Contrary to what it looks like, it isn’t mindless violence – you need to plan ahead quite a bit
You can also pan the screen to see further, and target enemies so you don’t have to aim at them manually. Due to the sensitive controls, precision aim on firearms and mobility of your enemies, these are two features you’ll be very happy for. On the PS Vita version in particular, these features work very well as they are handled by the touch screen. The touch screen is intuitive, natural and efficient at both targeting and panning – even better than the original PC mouse controls.
Weapons come in many varieties, and a good level score will unlock more of them for you to find in the game.

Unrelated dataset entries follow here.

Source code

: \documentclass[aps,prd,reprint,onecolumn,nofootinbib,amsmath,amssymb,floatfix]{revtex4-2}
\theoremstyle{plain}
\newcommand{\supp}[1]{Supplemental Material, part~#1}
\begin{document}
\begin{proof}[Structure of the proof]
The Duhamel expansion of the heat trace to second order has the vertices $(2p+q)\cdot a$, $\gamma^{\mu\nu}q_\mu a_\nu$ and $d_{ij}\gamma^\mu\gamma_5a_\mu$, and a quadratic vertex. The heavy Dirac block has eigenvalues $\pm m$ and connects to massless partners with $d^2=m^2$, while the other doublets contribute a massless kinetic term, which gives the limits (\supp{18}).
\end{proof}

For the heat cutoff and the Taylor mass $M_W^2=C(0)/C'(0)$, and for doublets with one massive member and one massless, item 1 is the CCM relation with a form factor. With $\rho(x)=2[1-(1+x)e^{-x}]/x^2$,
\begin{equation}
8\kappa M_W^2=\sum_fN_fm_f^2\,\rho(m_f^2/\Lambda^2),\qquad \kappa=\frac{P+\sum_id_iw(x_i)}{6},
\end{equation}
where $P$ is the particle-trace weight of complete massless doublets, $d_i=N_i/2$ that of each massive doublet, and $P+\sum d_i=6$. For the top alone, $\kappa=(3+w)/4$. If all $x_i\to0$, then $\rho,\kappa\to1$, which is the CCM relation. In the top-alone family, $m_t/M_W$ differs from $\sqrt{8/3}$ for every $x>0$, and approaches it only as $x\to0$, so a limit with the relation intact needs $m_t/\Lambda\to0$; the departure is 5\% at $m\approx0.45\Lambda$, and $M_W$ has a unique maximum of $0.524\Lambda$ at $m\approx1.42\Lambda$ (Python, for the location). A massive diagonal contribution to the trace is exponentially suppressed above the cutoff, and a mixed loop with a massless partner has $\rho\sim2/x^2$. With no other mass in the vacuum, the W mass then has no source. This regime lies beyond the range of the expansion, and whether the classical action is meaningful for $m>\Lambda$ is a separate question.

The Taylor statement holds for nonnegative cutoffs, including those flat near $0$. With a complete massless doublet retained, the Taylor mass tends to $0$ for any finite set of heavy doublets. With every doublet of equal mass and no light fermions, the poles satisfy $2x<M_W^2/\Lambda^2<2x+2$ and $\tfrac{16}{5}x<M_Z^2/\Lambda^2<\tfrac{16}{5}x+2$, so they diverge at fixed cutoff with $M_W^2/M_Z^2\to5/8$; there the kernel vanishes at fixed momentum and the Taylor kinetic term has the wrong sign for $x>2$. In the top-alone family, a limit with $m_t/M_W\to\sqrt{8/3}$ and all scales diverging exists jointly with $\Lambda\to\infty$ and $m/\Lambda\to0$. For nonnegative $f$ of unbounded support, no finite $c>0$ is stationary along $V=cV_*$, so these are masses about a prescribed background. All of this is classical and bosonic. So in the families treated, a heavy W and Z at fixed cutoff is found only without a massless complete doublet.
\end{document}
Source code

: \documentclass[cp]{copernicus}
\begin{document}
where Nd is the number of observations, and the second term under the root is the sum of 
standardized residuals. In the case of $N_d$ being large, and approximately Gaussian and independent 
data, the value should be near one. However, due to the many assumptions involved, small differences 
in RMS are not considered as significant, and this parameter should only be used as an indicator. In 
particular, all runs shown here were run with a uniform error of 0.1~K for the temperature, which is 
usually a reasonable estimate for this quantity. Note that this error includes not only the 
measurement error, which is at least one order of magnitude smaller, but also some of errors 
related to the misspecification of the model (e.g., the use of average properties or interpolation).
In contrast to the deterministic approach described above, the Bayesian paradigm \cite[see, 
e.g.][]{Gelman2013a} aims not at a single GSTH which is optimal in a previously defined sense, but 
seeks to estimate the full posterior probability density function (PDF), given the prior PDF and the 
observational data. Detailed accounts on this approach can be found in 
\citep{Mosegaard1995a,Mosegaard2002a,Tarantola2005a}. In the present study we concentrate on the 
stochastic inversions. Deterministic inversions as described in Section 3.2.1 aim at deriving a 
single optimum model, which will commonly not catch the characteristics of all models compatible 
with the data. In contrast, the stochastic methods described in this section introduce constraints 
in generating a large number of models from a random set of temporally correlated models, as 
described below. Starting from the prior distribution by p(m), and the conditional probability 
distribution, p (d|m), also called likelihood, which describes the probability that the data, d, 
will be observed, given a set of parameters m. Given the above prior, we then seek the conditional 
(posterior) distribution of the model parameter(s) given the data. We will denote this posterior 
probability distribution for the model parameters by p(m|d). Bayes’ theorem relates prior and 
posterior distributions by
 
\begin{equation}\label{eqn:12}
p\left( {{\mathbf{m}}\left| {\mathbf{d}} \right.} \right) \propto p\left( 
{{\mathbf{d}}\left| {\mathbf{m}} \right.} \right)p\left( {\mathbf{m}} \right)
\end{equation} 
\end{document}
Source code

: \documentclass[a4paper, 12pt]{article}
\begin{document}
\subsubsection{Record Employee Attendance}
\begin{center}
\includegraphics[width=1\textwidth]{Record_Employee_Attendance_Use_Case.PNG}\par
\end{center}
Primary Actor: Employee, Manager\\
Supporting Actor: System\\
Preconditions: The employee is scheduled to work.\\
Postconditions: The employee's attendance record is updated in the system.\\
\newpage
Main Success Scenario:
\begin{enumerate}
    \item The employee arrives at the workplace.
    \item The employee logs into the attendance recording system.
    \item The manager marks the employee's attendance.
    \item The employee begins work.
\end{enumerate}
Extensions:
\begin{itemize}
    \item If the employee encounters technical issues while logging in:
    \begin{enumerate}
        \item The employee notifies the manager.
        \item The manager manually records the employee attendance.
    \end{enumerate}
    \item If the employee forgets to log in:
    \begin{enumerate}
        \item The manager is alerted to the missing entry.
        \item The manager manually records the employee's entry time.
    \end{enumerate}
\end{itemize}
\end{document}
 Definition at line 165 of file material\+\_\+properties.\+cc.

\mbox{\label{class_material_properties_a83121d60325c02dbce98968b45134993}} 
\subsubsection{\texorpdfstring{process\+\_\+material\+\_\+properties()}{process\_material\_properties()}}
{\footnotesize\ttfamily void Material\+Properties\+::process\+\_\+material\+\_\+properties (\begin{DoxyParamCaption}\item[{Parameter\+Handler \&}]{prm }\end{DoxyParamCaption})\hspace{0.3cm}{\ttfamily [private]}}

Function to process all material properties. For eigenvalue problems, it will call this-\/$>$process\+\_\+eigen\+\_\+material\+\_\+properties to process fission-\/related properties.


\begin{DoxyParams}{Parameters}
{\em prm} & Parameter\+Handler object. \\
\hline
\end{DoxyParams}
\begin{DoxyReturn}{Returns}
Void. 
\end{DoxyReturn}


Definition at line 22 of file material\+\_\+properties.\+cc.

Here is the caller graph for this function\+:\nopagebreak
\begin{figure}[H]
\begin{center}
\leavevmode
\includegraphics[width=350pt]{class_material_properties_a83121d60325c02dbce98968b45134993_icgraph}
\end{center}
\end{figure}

You’ll lay your hands on melee weapons like samurai swords, hammers, throwable knives and metal pipes. You’ll also get your fair share of firearms, including pistols, rifles, shotguns and submachine guns. If you run out of ammo in a pinch, the firearms can also be tossed to knock out an enemy, and doors can be slammed at them for the same effect.
Sometimes you can lure almost everyone into a trap.
Each weapon handles quite differently, and it’s genuinely fun to try getting through the levels using different weapons and tactics. Some weapons, admittedly, are better than others, but the game doesn’t come across as imbalanced. You feel more like you’re improvising as you go and you’ll have to use whatever tools you have available, good or bad.
While true improvisation works occasionally, you’ll spend most of the game planning how to pull off the perfect string of kills. Certain enemies will walk in patterns and others won’t. Occasionally, some may break their pattern, or assume one they weren’t previously following. Some will rush you with melee weapons, and others will kill you from afar with a gun. You’ll have to deal with dogs that dash after you quickly and need a weapon to kill, and you’ll find a few larger enemies that need to be killed by shotguns specifically. All enemies are attracted to the sound of gunfire. Figuring out how to take them out one by one, without alerting the others… or perhaps how to alert them all, and lure them into a trap, is what makes Hotline Miami thrilling and fun.